(RECORDS FOR THE TASK begins)

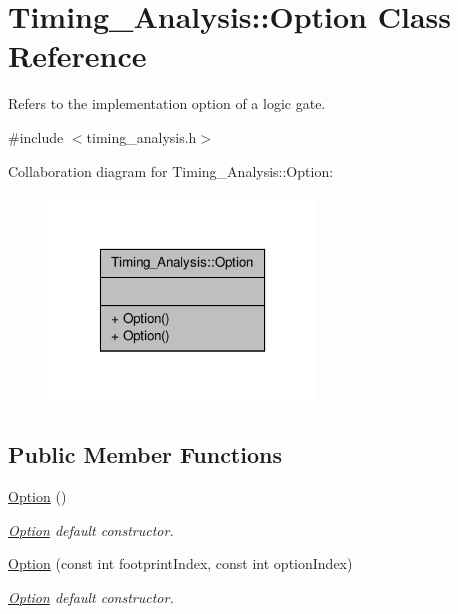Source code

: \hypertarget{classTiming__Analysis_1_1Option}{\section{Timing\-\_\-\-Analysis\-:\-:Option Class Reference}
\label{classTiming__Analysis_1_1Option}
}


Refers to the implementation option of a logic gate.  




{\ttfamily \#include $<$timing\-\_\-analysis.\-h$>$}



Collaboration diagram for Timing\-\_\-\-Analysis\-:\-:Option\-:\nopagebreak
\begin{figure}[H]
\begin{center}
\leavevmode
\includegraphics[width=202pt]{classTiming__Analysis_1_1Option__coll__graph}
\end{center}
\end{figure}
\subsection*{Public Member Functions}
\begin{DoxyCompactItemize}
\item 
\hyperlink{classTiming__Analysis_1_1Option_ac426169d74c9d432f168255b6cb52544}{Option} ()
\begin{DoxyCompactList}\small\item\em \hyperlink{classTiming__Analysis_1_1Option}{Option} default constructor. \end{DoxyCompactList}\item 
\hyperlink{classTiming__Analysis_1_1Option_a1d95559d49ea714e293a8679cefe8295}{Option} (const int footprint\-Index, const int option\-Index)
\begin{DoxyCompactList}\small\item\em \hyperlink{classTiming__Analysis_1_1Option}{Option} default constructor. \end{DoxyCompactList}\end{DoxyCompactItemize}
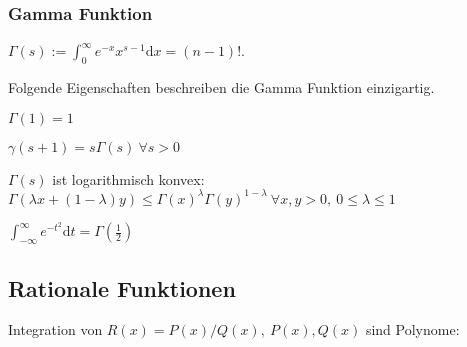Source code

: \subsubsection{Gamma Funktion}
$\Gamma(s):= \int_{0}^{\infty} e^{-x}x^{s-1} \mathrm{d}x = (n-1)!$.

Folgende Eigenschaften beschreiben die Gamma Funktion einzigartig.
\begin{inparaenum}
    \item $\Gamma(1) = 1$
    \item $\gamma(s + 1) = s \Gamma(s) \ \forall s > 0$
    \item $\Gamma(s)$ ist logarithmisch konvex: $\Gamma(\lambda x + (1- \lambda)y) \le \Gamma(x)^\lambda \Gamma(y)^{1-\lambda} \ \forall x,y > 0, \ 0 \le \lambda \le 1$
\end{inparaenum}
\begin{compactitem}
    \item $\int_{-\infty}^{\infty} e^{-t^2}\mathrm{d}t = \Gamma(\frac{1}{2})$
\end{compactitem}

\subsection{Rationale Funktionen}
Integration von $R(x) = P(x) / Q(x), \ P(x), Q(x)$ sind Polynome:
\begin{compactitem}
    \item 
\end{compactitem}

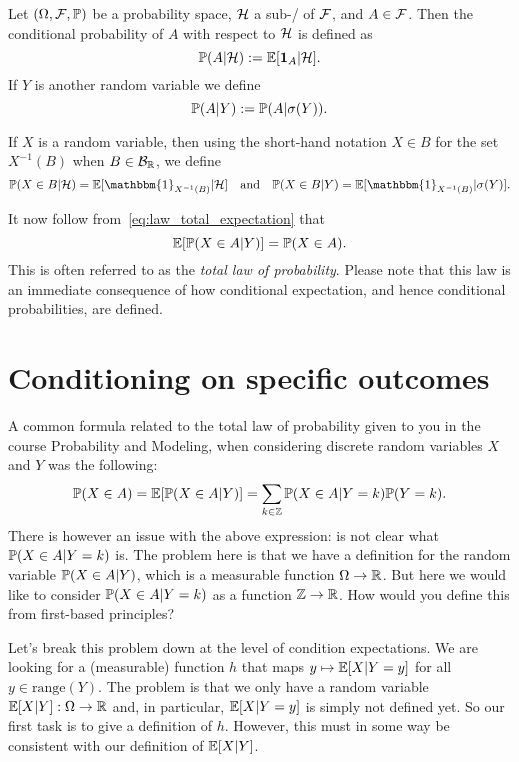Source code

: \begin{definition}
Let $(\Omega, \mathcal F, \mathbb P)$ be a probability space, $\mathcal H$ a sub-\sigalg/ of $\mathcal F$, and $A \in \mathcal F$. Then the conditional probability of $A$ with respect to $\mathcal H$ is defined as
\[
	\mathbb P(A | \mathcal H) := \mathbb E[\mathbf{1}_{A} | \mathcal H].
\]
If $Y$ is another random variable we define
\[
	\mathbb P(A | Y) := \mathbb P( A | \sigma(Y)).
\]
\end{definition}

If $X$ is a random variable, then using the short-hand notation $X \in B$ for the set $X^{-1}(B)$ when $B \in \mathcal B_{\mathbb R}$, we define
\begin{equation}
	\bbP(X \in B | \cH) = \bbE[\mathbbm{1}_{X^{-1}(B)} | \cH] \quad \text{and} \quad
	\bbP(X \in B | Y) = \bbE[\mathbbm{1}_{X^{-1}(B)} | \sigma(Y)].
\end{equation}

It now follow from~\eqref{eq:law_total_expectation} that
\[
	\mathbb E[\mathbb P(X \in A | Y)] = \mathbb P(X \in A).
\]
This is often referred to as the \emph{total law of probability}. Please note that this law is an immediate consequence of how conditional expectation, and hence conditional probabilities, are defined.



\section{Conditioning on specific outcomes}

A common formula related to the total law of probability given to you in the course Probability and Modeling, when considering discrete random variables $X$ and $Y$ was the following:
\begin{equation}\label{eq:law_of_probability_discrete}
	\mathbb P(X \in A) = \mathbb E[\mathbb P(X \in A | Y)] = \sum_{k \in \mathbb Z} \mathbb P(X \in A | Y= k) \mathbb P(Y = k). 
\end{equation}
There is however an issue with the above expression: is not clear what $\mathbb P(X \in A | Y = k)$ is. The problem here is that we have a definition for the random variable $\mathbb P(X \in A | Y)$, which is a measurable function $\Omega \to \mathbb R$. But here we would like to consider $\mathbb P(X \in A | Y = k)$ as a function $\mathbb Z \to \mathbb R$. How would you define this from first-based principles?

Let's break this problem down at the level of condition expectations. We are looking for a (measurable) function $h$ that maps $y \mapsto \mathbb E[X | Y = y]$ for all $y \in \mathrm{range}(Y)$. The problem is that we only have a random variable $\mathbb E[X |Y] : \Omega \to \mathbb R$ and, in particular, $\mathbb E[X | Y = y]$ is simply not defined yet. So our first task is to give a definition of $h$. However, this must in some way be consistent with our definition of $\mathbb E[X|Y]$.  

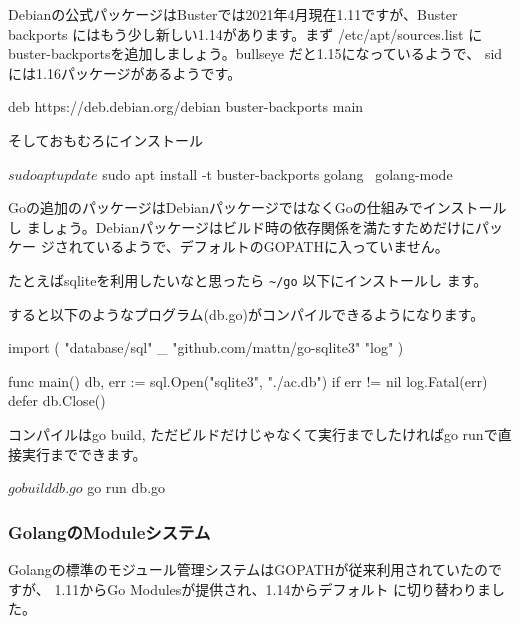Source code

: \documentclass[mingoth,a4paper]{jsarticle}
\begin{document}
Debianの公式パッケージはBusterでは2021年4月現在1.11ですが、Buster
backports にはもう少し新しい1.14があります。まず /etc/apt/sources.list
に buster-backportsを追加しましょう。bullseye だと1.15になっているようで、
sidには1.16パッケージがあるようです。

\begin{commandline}
deb https://deb.debian.org/debian buster-backports main
\end{commandline}

そしておもむろにインストール

\begin{commandline}
$ sudo apt update
$ sudo apt install -t buster-backports golang \
  golang-mode
\end{commandline}

Goの追加のパッケージはDebianパッケージではなくGoの仕組みでインストールし
ましょう。Debianパッケージはビルド時の依存関係を満たすためだけにパッケー
ジされているようで、デフォルトのGOPATHに入っていません。

たとえばsqliteを利用したいなと思ったら \verb!~/go! 以下にインストールし
ます。


すると以下のようなプログラム(db.go)がコンパイルできるようになります。

\begin{commandline}
import (
	"database/sql"
	_ "github.com/mattn/go-sqlite3"
	"log"
)

func main() {
	db, err := sql.Open("sqlite3", "./ac.db")
	if err != nil {
		log.Fatal(err)
	}
	defer db.Close()
}

\end{commandline}

コンパイルはgo build, ただビルドだけじゃなくて実行までしたければgo runで直接実行までできます。

\begin{commandline}
$ go build db.go
$ go run db.go
\end{commandline}

\subsubsection{GolangのModuleシステム}

Golangの標準のモジュール管理システムはGOPATHが従来利用されていたのですが、
1.11からGo Modules\cite{golang:go-modules}が提供され、1.14からデフォルト
に切り替わりました。
\end{document}
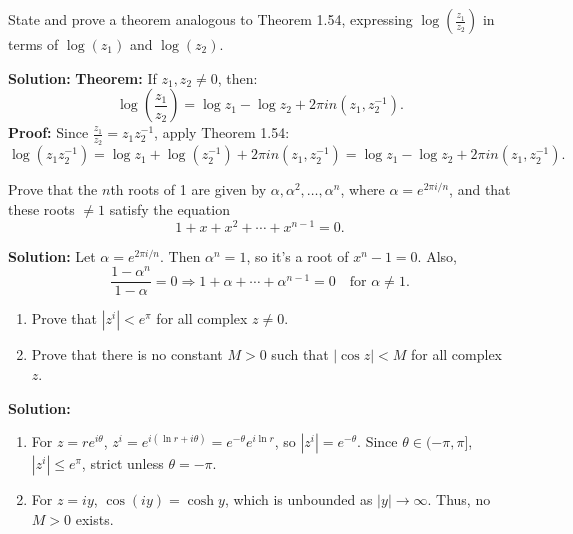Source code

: \begin{problembox}
State and prove a theorem analogous to Theorem 1.54, expressing \( \log\left( \frac{z_1}{z_2} \right) \) in terms of \( \log(z_1) \) and \( \log(z_2) \).
\end{problembox}

\textbf{Solution:}
\textbf{Theorem:} If \( z_1, z_2 \neq 0 \), then:
\[
\log\left( \frac{z_1}{z_2} \right) = \log z_1 - \log z_2 + 2\pi i n(z_1, z_2^{-1}).
\]
\textbf{Proof:}
Since \( \frac{z_1}{z_2} = z_1 z_2^{-1} \), apply Theorem 1.54:
\[
\log(z_1 z_2^{-1}) = \log z_1 + \log(z_2^{-1}) + 2\pi i n(z_1, z_2^{-1}) = \log z_1 - \log z_2 + 2\pi i n(z_1, z_2^{-1}).
\]

\begin{problembox}
Prove that the \( n \)th roots of 1 are given by \( \alpha, \alpha^2, \ldots, \alpha^n \), where \( \alpha = e^{2\pi i/n} \), and that these roots \( \ne 1 \) satisfy the equation
\[
1 + x + x^2 + \cdots + x^{n-1} = 0.
\]
\end{problembox}

\textbf{Solution:}
Let \( \alpha = e^{2\pi i/n} \). Then \( \alpha^n = 1 \), so it’s a root of \( x^n - 1 = 0 \). Also,
\[
\frac{1 - \alpha^n}{1 - \alpha} = 0 \Rightarrow 1 + \alpha + \cdots + \alpha^{n-1} = 0 \quad \text{for } \alpha \ne 1.
\]

\begin{problembox}
\begin{enumerate}[label=\alph*)]
\item Prove that \( |z^i| < e^{\pi} \) for all complex \( z \ne 0 \).
\item Prove that there is no constant \( M > 0 \) such that \( |\cos z| < M \) for all complex \( z \).
\end{enumerate}
\end{problembox}

\textbf{Solution:}
\begin{enumerate}[label=\alph*)]
\item For \( z = re^{i\theta} \), \( z^i = e^{i(\ln r + i\theta)} = e^{-\theta} e^{i \ln r} \), so \( |z^i| = e^{-\theta} \). Since \( \theta \in (-\pi, \pi] \), \( |z^i| \leq e^{\pi} \), strict unless \( \theta = -\pi \).
\item For \( z = iy \), \( \cos(iy) = \cosh y \), which is unbounded as \( |y| \to \infty \). Thus, no \( M > 0 \) exists.
\end{enumerate}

(RECORDS FOR THE TASK ends)

YOUR ASSIGNMENT
Would you please repeat exactly the lines above, starting at the line with "に buster-backportsを追加しましょう。bullseye だと1.15になっているようで、" and stopping at the line with "golang-mode", both included?

ANSWER TO THE PROBLEM
に buster-backportsを追加しましょう。bullseye だと1.15になっているようで、
sidには1.16パッケージがあるようです。

\begin{commandline}
deb https://deb.debian.org/debian buster-backports main
\end{commandline}

そしておもむろにインストール

\begin{commandline}
$ sudo apt update
$ sudo apt install -t buster-backports golang \
  golang-mode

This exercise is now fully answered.